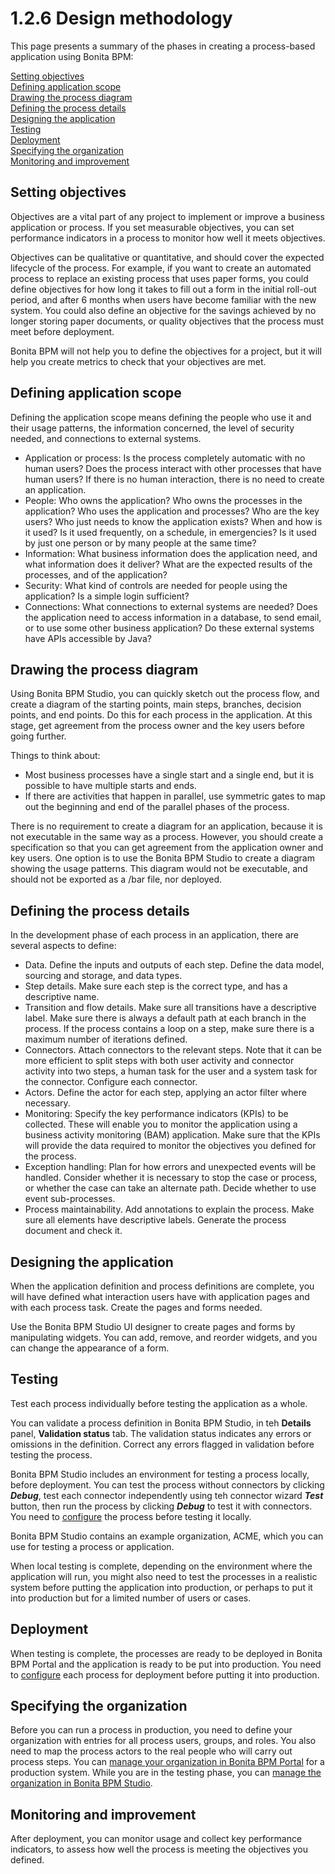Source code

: # 1.2.6 Design methodology

This page presents a summary of the phases in creating a process-based application using
Bonita BPM:

[Setting objectives](#L513)  
[Defining application scope](#Defining)  
[Drawing the process diagram](#Drawing)  
[Defining the process details](#Defining1)  
[Designing the application](#Designing)  
[Testing](#Testing)  
[Deployment](#Deploying)  
[Specifying the organization](#Specifying)  
[Monitoring and improvement](#Monitoring)

## Setting objectives

Objectives are a vital part of any project to implement or improve a
business application or process. If you set measurable objectives, you can set performance
indicators in a process to monitor how well it meets objectives.

Objectives can be qualitative or quantitative, and should cover the
expected lifecycle of the process. For example, if you want to create an
automated process to replace an existing process that uses paper forms, you
could define objectives for how long it takes to fill out a form in the initial
roll-out period, and after 6 months when users have become familiar with the
new system. You could also define an objective for the savings achieved by no
longer storing paper documents, or quality objectives that the process must
meet before deployment. 

Bonita BPM will not help you to define the objectives for a project, but it
will help you create metrics to check that your objectives are met.

## Defining application scope

Defining the application scope means defining the people who use it and their
usage patterns, the information concerned, the level of security needed, and
connections to external systems.

* Application or process: Is the process completely automatic with no human users? Does the process interact with other processes that have human users? 
If there is no human interaction, there is no need to create an application.
* People: Who owns the application? Who owns the processes in the application? Who uses the application and processes? Who are the key
users? Who just needs to know the application exists? When and how is
it used? Is it used frequently, on a schedule, in emergencies? Is
it used by just one person or by many people at the same time?
* Information: What business information does the application need, and what
information does it deliver? What are the expected results of the
processes, and of the application?
* Security: What kind of controls are needed for people using the application?
Is a simple login sufficient?
* Connections: What connections to external systems are needed? Does the
application need to access information in a database, to send email, or to use
some other business application? Do these external systems have APIs
accessible by Java?

## Drawing the process diagram

Using Bonita BPM Studio, you can quickly sketch out the process flow, and create
a diagram of the starting points, main steps, branches, decision points, and
end points. Do this for each process in the application. At this stage, get agreement from the process owner and the key
users before going further. 

Things to think about:

* Most business processes have a single start and a single end, but it is
possible to have multiple starts and ends.
* If there are activities that happen in parallel, use symmetric gates to
map out the beginning and end of the parallel phases of the process.

There is no requirement to create a diagram for an application, because it is not executable in the same way as a process. 
However, you should create a specification so that you can get agreement from the application owner and key users. One option is to use the Bonita BPM Studio to create a diagram showing the usage patterns. 
This diagram would not be executable, and should not be exported as a /bar file, nor deployed. 

## Defining the process details

In the development phase of each process in an application, there are several aspects to
define:

* Data. Define the inputs and outputs of each step. Define the data model,
sourcing and storage, and data types. 
* Step details. Make sure each step is the correct type, and has a
descriptive name. 
* Transition and flow details. Make sure all transitions have a descriptive
label. Make sure there is always a default path at each branch in the
process. If the process contains a loop on a step, make sure there is a
maximum number of iterations defined.
* Connectors. Attach connectors to the relevant steps. Note that it can be
more efficient to split steps with both user activity and connector
activity into two steps, a human task for the user and a system task for
the connector. Configure each connector. 
* Actors. Define the actor for each step, applying an actor filter where
necessary.
* Monitoring: Specify the key performance indicators (KPIs) to be collected. These will enable you to
monitor the application using a business activity monitoring (BAM) application. Make sure that the KPIs
will provide the data required to monitor the objectives you defined for
the process.
* Exception handling: Plan for how errors and unexpected events will be
handled. Consider whether it is necessary to stop the case or process, or
whether the case can take an alternate path. Decide whether to use event
sub-processes.
* Process maintainability. Add annotations to explain the process. Make
sure all elements have descriptive labels. Generate the process document and check it.

## Designing the application

When the application definition and process definitions are complete, you will have defined what
interaction users have with application pages and with each process task. Create the pages and forms needed. 

Use the Bonita BPM Studio UI designer to create pages and forms by manipulating widgets.
You can add, remove, and reorder widgets, and
you can change the appearance of a form.

## Testing

Test each process individually before testing the application as a whole.

You can validate a process definition in Bonita BPM Studio, in teh **Details** panel, **Validation status** tab. The validation status 
indicates any errors or omissions in the definition. Correct any errors flagged
in validation before testing the process.

Bonita BPM Studio includes an environment for testing a process locally, before
deployment. You can test the process without connectors by clicking **_Debug_**, test each connector
independently using teh connector wizard **_Test_** button, then run the process by clicking **_Debug_** to test it with connectors. You need to [configure](process-configuration-overview.md)
the process before testing it locally.

Bonita BPM Studio contains an example organization, ACME, which you can use for testing a
process or application.

When local testing is complete, depending on the environment where the
application will run, you might also need to test the processes in a realistic system
before putting the application into production, or perhaps to put it into production but for
a limited number of users or cases.

## Deployment

When testing is complete, the processes are ready to be deployed in Bonita BPM Portal and the application is ready to be put into production. You need to [configure](process-configuration-overview.md) each process for
deployment before putting it into production.

## Specifying the organization

Before you can run a process in production, you need to define your organization with entries for all process users,
groups, and roles. You also need to map the process actors to the real people who will carry out process steps. 
You can [manage your organization in Bonita BPM Portal](organization-in-bonita-bpm-portal-overview.md) for a production system. 
While you are in the testing phase, you can [manage the organization in Bonita BPM Studio](organization-management-in-bonita-bpm-studio.md).

## Monitoring and improvement

After deployment, you can monitor usage and collect key performance
indicators, to assess how well the process is meeting the objectives you
defined.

==*==

TASK INSTRUCTIONS =>
Take each line in the listing that has the word "sure" and copy it.

THE ANSWER =>
* Step details. Make sure each step is the correct type, and has a
* Transition and flow details. Make sure all transitions have a descriptive
label. Make sure there is always a default path at each branch in the
process. If the process contains a loop on a step, make sure there is a
monitor the application using a business activity monitoring (BAM) application. Make sure that the KPIs
sure all elements have descriptive labels. Generate the process document and check it.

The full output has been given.